Now we edit the .hg/patches/series file, removing the automatic rewrites. Instead of attempting to merge the automatic rewrites, we will simply regenerate them later.

manual-fixbugA
manual-fixbugB
manual-fixbugA-patch2
manual-fixbugC

Now we push the patches back on: if a patch doesn’t apply cleanly, use a three-way merge algorithm based on the saved patch queue state:

hg qpush -m; # applies manual-fixbugA
hg qpush -m; # applies manual-fixbugB
hg qpush -m; # applies manual-fixbugA-patch2 with interactive merging
hg qpush -m; # applies manual-fixbugC with interactive merging

Now, we want to merge the changes from “manual-fixbugA-patch2” into “manual-fixbugA”

hg qgoto manual-fixbugA;
hg qfold manual-fixbugA-patch2;

Now we have a clean patch queue which is ready for updating to a new “base”:

hg qpush -a;    # Push all patches in preparation for our second merge
hg qsave -e -c; # Save the patch queue state (again)
hg pull http://hg.mozilla.org/actionmonkey; # Pull new changesets from actionmonkey
hg up tip;      # Update the working directory to the unpatched actionmonkey tip
hg qpush -m;    # merge the patches one by one, with merging if necessary

In the case of XPCOMGC, “new-base” merges are difficult primarily because of the cycle collector. Cycle-collection is still be actively developed on trunk, with major changes to the xpconnect mark/trace algorithms as well as changes to timing. One of the earliest patches in the XPCOMGC queue removes cycle-collector entirely (when we have a garbage collector for XPCOM objects a cycle collector is no longer needed). Merge conflicts are common not only in the patch which removes the cycle collector, but in subsequent patches which touch xpconnect.

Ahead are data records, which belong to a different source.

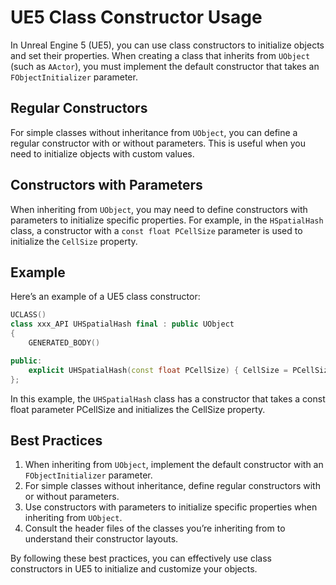 # UE5 Class Constructor Usage

In Unreal Engine 5 (UE5), you can use class constructors to initialize objects and set their properties. When creating a class that inherits from `UObject` (such as `AActor`), you must implement the default constructor that takes an `FObjectInitializer` parameter.

## Regular Constructors

For simple classes without inheritance from `UObject`, you can define a regular constructor with or without parameters. This is useful when you need to initialize objects with custom values.

## Constructors with Parameters

When inheriting from `UObject`, you may need to define constructors with parameters to initialize specific properties. For example, in the `HSpatialHash` class, a constructor with a `const float PCellSize` parameter is used to initialize the `CellSize` property.

## Example

Here’s an example of a UE5 class constructor:
```C++
UCLASS()
class xxx_API UHSpatialHash final : public UObject
{
    GENERATED_BODY()

public:
    explicit UHSpatialHash(const float PCellSize) { CellSize = PCellSize; }
};
```

In this example, the `UHSpatialHash` class has a constructor that takes a const float parameter PCellSize and initializes the CellSize property.

## Best Practices

1. When inheriting from `UObject`, implement the default constructor with an `FObjectInitializer` parameter.
2. For simple classes without inheritance, define regular constructors with or without parameters.
3. Use constructors with parameters to initialize specific properties when inheriting from `UObject`.
4. Consult the header files of the classes you’re inheriting from to understand their constructor layouts.

By following these best practices, you can effectively use class constructors in UE5 to initialize and customize your objects.
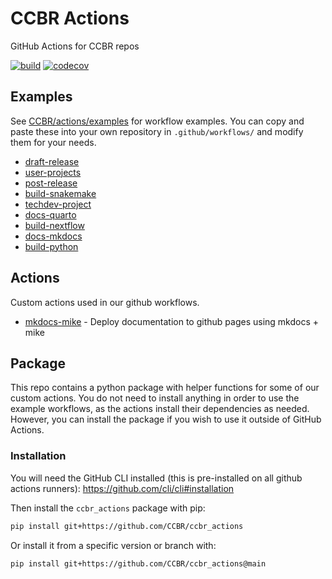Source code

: <!-- README.md is generated from README.qmd. Please edit that file -->

# CCBR Actions

GitHub Actions for CCBR repos

[![build](https://github.com/CCBR/actions/actions/workflows/build-python.yml/badge.svg)](https://github.com/CCBR/actions/actions/workflows/build-python.yml)
[![codecov](https://codecov.io/gh/CCBR/actions/graph/badge.svg?token=yCtBbX4tap)](https://codecov.io/gh/CCBR/actions)

## Examples

See [CCBR/actions/examples](examples) for workflow examples. You can
copy and paste these into your own repository in `.github/workflows/`
and modify them for your needs.

- [draft-release](examples/draft-release.yml)
- [user-projects](examples/user-projects.yml)
- [post-release](examples/post-release.yml)
- [build-snakemake](examples/build-snakemake.yml)
- [techdev-project](examples/techdev-project.yml)
- [docs-quarto](examples/docs-quarto.yml)
- [build-nextflow](examples/build-nextflow.yml)
- [docs-mkdocs](examples/docs-mkdocs.yml)
- [build-python](examples/build-python.yml)

## Actions

Custom actions used in our github workflows.

- [mkdocs-mike](mkdocs-mike) - Deploy documentation to github pages
  using mkdocs + mike

## Package

This repo contains a python package with helper functions for some of
our custom actions. You do not need to install anything in order to use
the example workflows, as the actions install their dependencies as
needed. However, you can install the package if you wish to use it
outside of GitHub Actions.

### Installation

You will need the GitHub CLI installed (this is pre-installed on all
github actions runners): https://github.com/cli/cli#installation

Then install the `ccbr_actions` package with pip:

```bash
pip install git+https://github.com/CCBR/ccbr_actions
```

Or install it from a specific version or branch with:

```bash
pip install git+https://github.com/CCBR/ccbr_actions@main
```
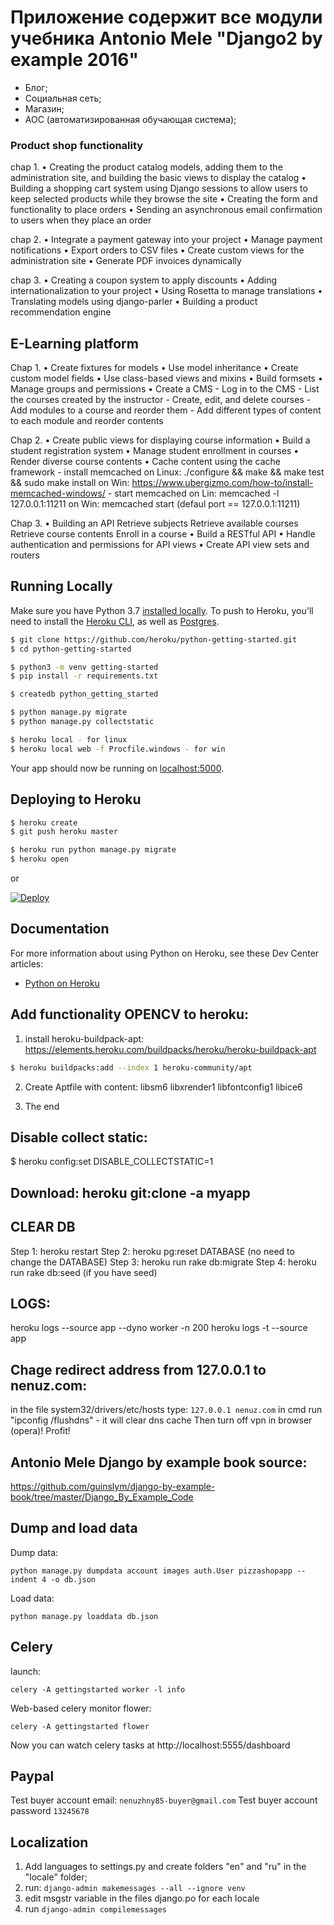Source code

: # Приложение содержит все модули учебника Antonio Mele "Django2 by example 2016"
- Блог;
- Социальная сеть;
- Магазин;
- АОС (автоматизированная обучающая система);


### Product shop functionality

chap 1.
• Creating the product catalog models, adding them to the administration site,
and building the basic views to display the catalog
• Building a shopping cart system using Django sessions to allow users
to keep selected products while they browse the site
• Creating the form and functionality to place orders
• Sending an asynchronous email confirmation to users when they place
an order

chap 2.
• Integrate a payment gateway into your project
• Manage payment notifications
• Export orders to CSV files
• Create custom views for the administration site
• Generate PDF invoices dynamically

chap 3.
• Creating a coupon system to apply discounts
• Adding internationalization to your project
• Using Rosetta to manage translations
• Translating models using django-parler
• Building a product recommendation engine

## E-Learning platform
Chap 1.
• Create fixtures for models
• Use model inheritance
• Create custom model fields
• Use class-based views and mixins
• Build formsets
• Manage groups and permissions
• Create a CMS
    - Log in to the CMS
    - List the courses created by the instructor
    - Create, edit, and delete courses
    - Add modules to a course and reorder them
    - Add different types of content to each module and reorder
    contents
    
Chap 2.
• Create public views for displaying course information
• Build a student registration system
• Manage student enrollment in courses
• Render diverse course contents
• Cache content using the cache framework
    - install memcached on Linux: ./configure && make && make test && sudo make install
                        on Win: https://www.ubergizmo.com/how-to/install-memcached-windows/ 
    - start memcached on Lin: memcached -l 127.0.0.1:11211
                      on Win: memcached start
                      (defaul port == 127.0.0.1:11211)
                        
Chap 3.
• Building an API
    Retrieve subjects
    Retrieve available courses
    Retrieve course contents
    Enroll in a course
• Build a RESTful API
• Handle authentication and permissions for API views
• Create API view sets and routers

## Running Locally

Make sure you have Python 3.7 [installed locally](http://install.python-guide.org). To push to Heroku, you'll need to install the [Heroku CLI](https://devcenter.heroku.com/articles/heroku-cli), as well as [Postgres](https://devcenter.heroku.com/articles/heroku-postgresql#local-setup).

```sh
$ git clone https://github.com/heroku/python-getting-started.git
$ cd python-getting-started

$ python3 -m venv getting-started
$ pip install -r requirements.txt

$ createdb python_getting_started

$ python manage.py migrate
$ python manage.py collectstatic

$ heroku local - for linux
$ heroku local web -f Procfile.windows - for win
```

Your app should now be running on [localhost:5000](http://localhost:5000/).

## Deploying to Heroku

```sh
$ heroku create
$ git push heroku master

$ heroku run python manage.py migrate
$ heroku open
```
or

[![Deploy](https://www.herokucdn.com/deploy/button.svg)](https://heroku.com/deploy)

## Documentation

For more information about using Python on Heroku, see these Dev Center articles:

- [Python on Heroku](https://devcenter.heroku.com/categories/python)


## Add functionality OPENCV to heroku:
1. install heroku-buildpack-apt:
https://elements.heroku.com/buildpacks/heroku/heroku-buildpack-apt

```sh
$ heroku buildpacks:add --index 1 heroku-community/apt
```
2. Create Aptfile with content:
libsm6
libxrender1
libfontconfig1
libice6

3. The end

## Disable collect static:
 $ heroku config:set DISABLE_COLLECTSTATIC=1


## Download: heroku git:clone -a myapp

## CLEAR DB
Step 1: heroku restart
Step 2: heroku pg:reset DATABASE (no need to change the DATABASE)
Step 3: heroku run rake db:migrate
Step 4: heroku run rake db:seed (if you have seed)

## LOGS:
heroku logs --source app --dyno worker -n 200
heroku logs -t --source app

## Chage redirect address from 127.0.0.1 to nenuz.com:
in the file system32/drivers/etc/hosts type:
``127.0.0.1 nenuz.com``
in cmd run "ipconfig /flushdns" - it will clear dns cache
Then turn off vpn in browser (opera)!
Profit!

## Antonio Mele Django by example book source:
https://github.com/guinslym/django-by-example-book/tree/master/Django_By_Example_Code

## Dump and load data
Dump data:
```
python manage.py dumpdata account images auth.User pizzashopapp --indent 4 -o db.json
```
Load data:
```
python manage.py loaddata db.json
```


## Celery
launch:
```
celery -A gettingstarted worker -l info
```
Web-based celery monitor flower:
```
celery -A gettingstarted flower
```
Now you can watch celery tasks at 
http://localhost:5555/dashboard

## Paypal
Test buyer account email:
``nenuzhny85-buyer@gmail.com``
Test buyer account password
``13245678``

## Localization
1. Add languages to settings.py and
create folders "en" and "ru" in the "locale" folder;
2. run: ``django-admin makemessages --all --ignore venv``
3. edit msgstr variable in the files django.po for each locale
4. run ``django-admin compilemessages``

I’ve learned that merging goes much better if every patch in the patch queue produces a building tree. To test whether a merge was performed correctly (or discover which patch was merged incorrectly), simply build the tree at each patch state.

Conclusion

Mercurial patch queues make it possible to merge-update a series of patches against a moving base, which is very cool. But they don’t remove the actual hard work of merging changes that conflict.